Assignment ->
Copy exactly, and only, the lines between the start of the entries below and the line containing "function, $s$, is", both inclusive. Omit pictures.

Stored entries ->
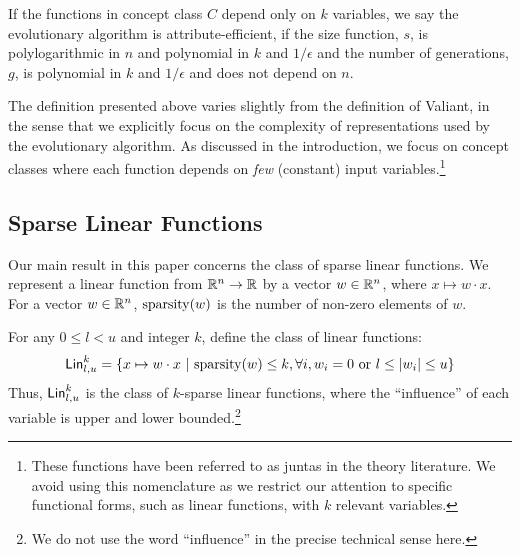 \begin{remark} If the functions in concept class $C$ depend only on $k$
variables, we say the evolutionary algorithm is attribute-efficient, if the size
function, $s$, is polylogarithmic in $n$ and polynomial in $k$ and $1/\epsilon$
and the number of generations, $g$, is polynomial in $k$ and $1/\epsilon$ and
does not depend on $n$.
\end{remark}

The definition presented above varies slightly from the definition of Valiant,
in the sense that we explicitly focus on the complexity of representations used
by the evolutionary algorithm. As discussed in the introduction, we focus on
concept classes where each function depends on \emph{few} (constant) input
variables.\footnote{These functions have been referred to as juntas in the
theory literature. We avoid using this nomenclature as we restrict our attention
to specific functional forms, such as linear functions, with $k$ relevant
variables.} 


\subsection{Sparse Linear Functions} 
\label{sec:notation-class}

Our main result in this paper concerns the class of sparse linear functions.  We
represent a linear function from $\mathbb{R}^n \rightarrow \mathbb{R}$ by a vector $w
\in \mathbb{R}^n$, where $x \mapsto w \cdot x$.  For a vector $w \in \mathbb{R}^n$,
$\mathrm{sparsity}(w)$ is the number of non-zero elements of $w$.

For any $0 \leq l < u$ and integer $k$, define the class of linear functions:
\[
\mathsf{Lin}^k_{l, u} = \{ x \mapsto w \cdot x ~|~ \mathrm{sparsity}(w) \leq k, \forall i,
w_i = 0 \mbox{ or } l \leq |w_i| \leq u \}
\]
Thus, $\mathsf{Lin}^k_{l, u}$ is the class of $k$-sparse linear functions, where the
``influence'' of each variable is upper and lower bounded.\footnote{We do not
use the word ``influence'' in the precise technical sense here.}

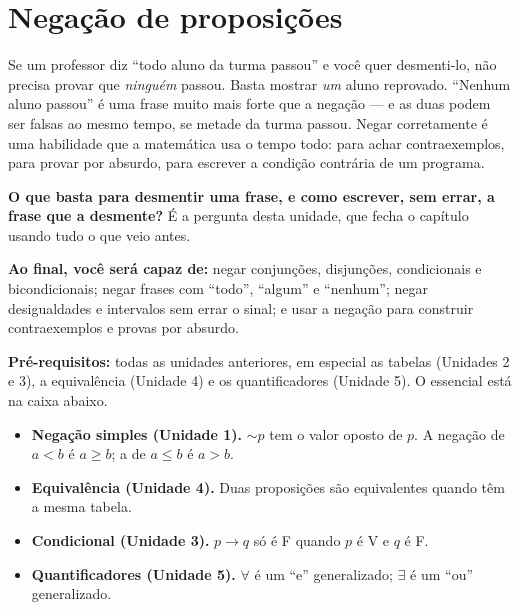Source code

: \providecommand{\nao}{{\sim}}
\clearpage
\section{Negação de proposições}

\Prefacio
\begin{prefacio}

Se um professor diz \enquote{todo aluno da turma passou} e você quer desmenti-lo, não precisa provar que \emph{ninguém} passou. Basta mostrar \emph{um} aluno reprovado. \enquote{Nenhum aluno passou} é uma frase muito mais forte que a negação — e as duas podem ser falsas ao mesmo tempo, se metade da turma passou. Negar corretamente é uma habilidade que a matemática usa o tempo todo: para achar contraexemplos, para provar por absurdo, para escrever a condição contrária de um programa.

\textbf{O que basta para desmentir uma frase, e como escrever, sem errar, a frase que a desmente?} É a pergunta desta unidade, que fecha o capítulo usando tudo o que veio antes.

\textbf{Ao final, você será capaz de:} negar conjunções, disjunções, condicionais e bicondicionais; negar frases com \enquote{todo}, \enquote{algum} e \enquote{nenhum}; negar desigualdades e intervalos sem errar o sinal; e usar a negação para construir contraexemplos e provas por absurdo.

\textbf{Pré-requisitos:} todas as unidades anteriores, em especial as tabelas (Unidades 2 e 3), a equivalência (Unidade 4) e os quantificadores (Unidade 5). O essencial está na caixa abaixo.
\end{prefacio}

\begin{minimo}
\begin{itemize}[leftmargin=1.2em]
  \item \textbf{Negação simples (Unidade 1).} ${\nao}p$ tem o valor oposto de $p$. A negação de $a<b$ é $a\ge b$; a de $a\le b$ é $a>b$.
  \item \textbf{Equivalência (Unidade 4).} Duas proposições são equivalentes quando têm a mesma tabela.
  \item \textbf{Condicional (Unidade 3).} $p\rightarrow q$ só é F quando $p$ é V e $q$ é F.
  \item \textbf{Quantificadores (Unidade 5).} $\forall$ é um \enquote{e} generalizado; $\exists$ é um \enquote{ou} generalizado.
\end{itemize}
\end{minimo}

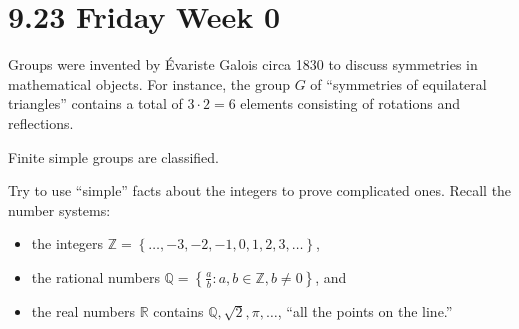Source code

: \documentclass{notes}
\begin{document}
\section{9.23 Friday Week 0}

Groups were invented by Évariste Galois circa 1830 to discuss symmetries in mathematical objects.
For instance, the group $G$ of ``symmetries of equilateral triangles'' contains a total of $3 \cdot 2 = 6$ elements consisting of rotations and reflections.

\begin{thm}
  Finite simple groups are classified.
\end{thm}

\underline{}

Try to use ``simple'' facts about the integers to prove complicated ones.
Recall the number systems: 
\begin{itemize}
  \item the integers $\mathbb Z = \left \{ \dots, -3, -2, -1, 0, 1, 2, 3, \dots \right \}$, 

  \item the rational numbers $\mathbb Q = \left \{ \frac{a}{b} : a, b \in \mathbb Z, b \neq 0 \right \}$, and 

  \item the real numbers $\mathbb R$ contains $\mathbb Q, \sqrt 2, \pi, \dots$, ``all the points on the line.''
\end{itemize}
\end{document}
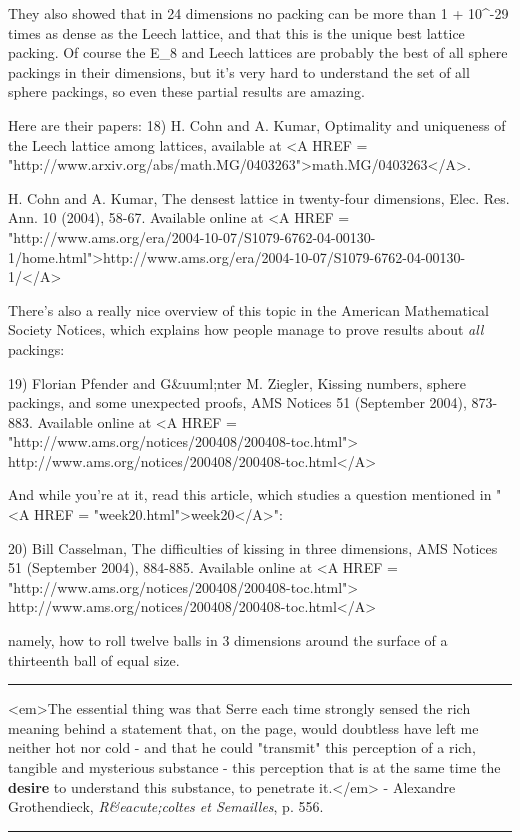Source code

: They also showed that in 24 dimensions no packing can be more than
1 + 10^{-29} times as dense as the Leech lattice, and that
this is the unique best lattice packing.  Of course the 
E_{8} and Leech lattices are probably the best of all sphere packings 
in their dimensions, but it's very hard to understand the set of 
all sphere packings, so even these partial results are amazing.

Here are their papers:
18) H. Cohn and A. Kumar, Optimality and uniqueness of the 
Leech lattice among lattices, available at <A HREF = 
"http://www.arxiv.org/abs/math.MG/0403263">math.MG/0403263</A>.

H. Cohn and A. Kumar, The densest lattice in twenty-four
dimensions, Elec. Res. Ann. 10 (2004), 58-67.   Available online
at <A HREF = "http://www.ams.org/era/2004-10-07/S1079-6762-04-00130-1/home.html">http://www.ams.org/era/2004-10-07/S1079-6762-04-00130-1/</A>

There's also a really nice overview of this topic in the 
American Mathematical Society Notices, which explains how
people manage to prove results about \emph{all} packings:

19) Florian Pfender and G&uuml;nter M. Ziegler, 
Kissing numbers, sphere packings, and some unexpected
proofs, AMS Notices 51 (September 2004), 873-883.
Available online at 
<A HREF = "http://www.ams.org/notices/200408/200408-toc.html">
http://www.ams.org/notices/200408/200408-toc.html</A>

And while you're at it, read this article, which
studies a question mentioned
in "<A HREF = "week20.html">week20</A>":

20) Bill Casselman, The difficulties of kissing in three 
dimensions, AMS Notices 51 (September 2004), 884-885.
Available online at <A HREF = "http://www.ams.org/notices/200408/200408-toc.html">
http://www.ams.org/notices/200408/200408-toc.html</A>

namely, how to roll twelve balls in 3 dimensions around the surface 
of a thirteenth ball of equal size. 


\par\noindent\rule{\textwidth}{0.4pt}
<em>The essential thing was that Serre each time strongly sensed
the rich meaning behind a statement that, on the page, would doubtless
have left me neither hot nor cold - and that he could "transmit"
this perception of a rich, tangible and mysterious substance - this
perception that is at the same time the \textbf{desire} to understand
this substance, to penetrate it.</em> - Alexandre Grothendieck, 
\emph{R&eacute;coltes et Semailles}, p. 556.
 
\par\noindent\rule{\textwidth}{0.4pt}

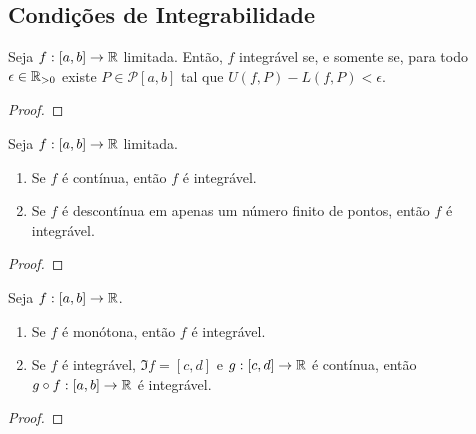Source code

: \subsection{Condições de Integrabilidade}

\begin{theorem}
    Seja $f:[a,b] \to \R$ limitada. Então, $f$ integrável se, e somente se, para todo $\epsilon \in \R_{>0}$ existe $P \in \mathcal{P}[a,b]$ tal que $U(f,P) - L(f,P) < \epsilon$.
\end{theorem}

\begin{proof}
    \blackproof
\end{proof}

\begin{theorem}
    Seja $f:[a,b] \to \R$ limitada.
        \begin{enumerate}[leftmargin=*, align=left, label=\textbf{(\alph*)}]
            \item Se $f$ é contínua, então $f$ é integrável.
            \item Se $f$ é descontínua em apenas um número finito de pontos, então $f$ é integrável.
        \end{enumerate}
\end{theorem}

\begin{proof}
    \blackproof
\end{proof}

\begin{proposition}
    Seja $f:[a,b] \to \R$.
        \begin{enumerate}[leftmargin=*, align=left, label=\textbf{(\alph*)}]
            \item Se $f$ é monótona, então $f$ é integrável.
            \item Se $f$ é integrável, $\Im f = [c,d]$ e $g : [c,d] \to \R$ é contínua, então $g \circ f : [a,b] \to \R$ é integrável.
        \end{enumerate}
\end{proposition}

\begin{proof}
    \blackproof
\end{proof}

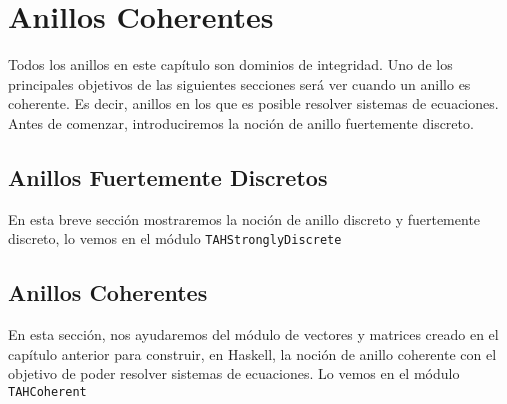 \chapter{Anillos Coherentes}\label{sec:coherentHas}
Todos los anillos en este capítulo son dominios de integridad. Uno de los principales objetivos de las siguientes secciones será ver cuando un anillo es coherente. Es decir, anillos en los que es posible resolver sistemas de ecuaciones. Antes de comenzar, introduciremos la noción de anillo fuertemente discreto.
\section{Anillos Fuertemente Discretos}
En esta breve sección mostraremos la noción de anillo discreto y fuertemente discreto, lo vemos en el módulo \texttt{TAHStronglyDiscrete} 

\section{Anillos Coherentes}
En esta sección, nos ayudaremos del módulo de vectores y matrices creado en el capítulo anterior para construir, en Haskell, la noción de anillo coherente con el objetivo de poder resolver sistemas de ecuaciones. Lo vemos en el módulo \texttt{TAHCoherent} 
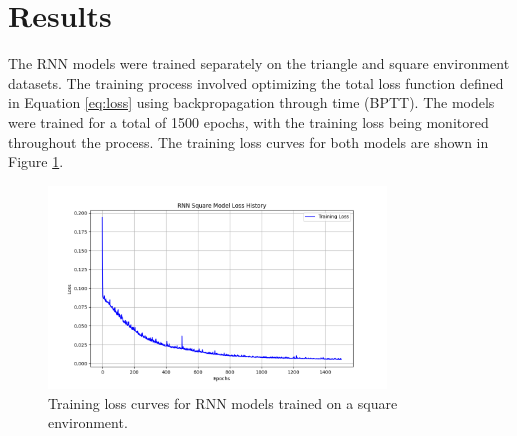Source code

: \documentclass{article}
\begin{document}
\section{Results}
The RNN models were trained separately on the triangle and square environment datasets. The training process involved optimizing the total loss function defined in Equation \ref{eq:loss} using backpropagation through time (BPTT). The models were trained for a total of 1500 epochs, with the training loss being monitored throughout the process. The training loss curves for both models are shown in Figure \ref{fig:loss_curves}. 

\begin{figure}
    \centering
    \includegraphics[width=0.8\textwidth]{figures/rnn_square_model_loss_history.png}
    \caption{Training loss curves for RNN models trained on a square environment.}
    \label{fig:loss_curves}
\end{figure}
\end{document}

Exercise result ->
 \begin{remark} If the functions in concept class $C$ depend only on $k$
variables, we say the evolutionary algorithm is attribute-efficient, if the size
function, $s$, is polylogarithmic in $n$ and polynomial in $k$ and $1/\epsilon$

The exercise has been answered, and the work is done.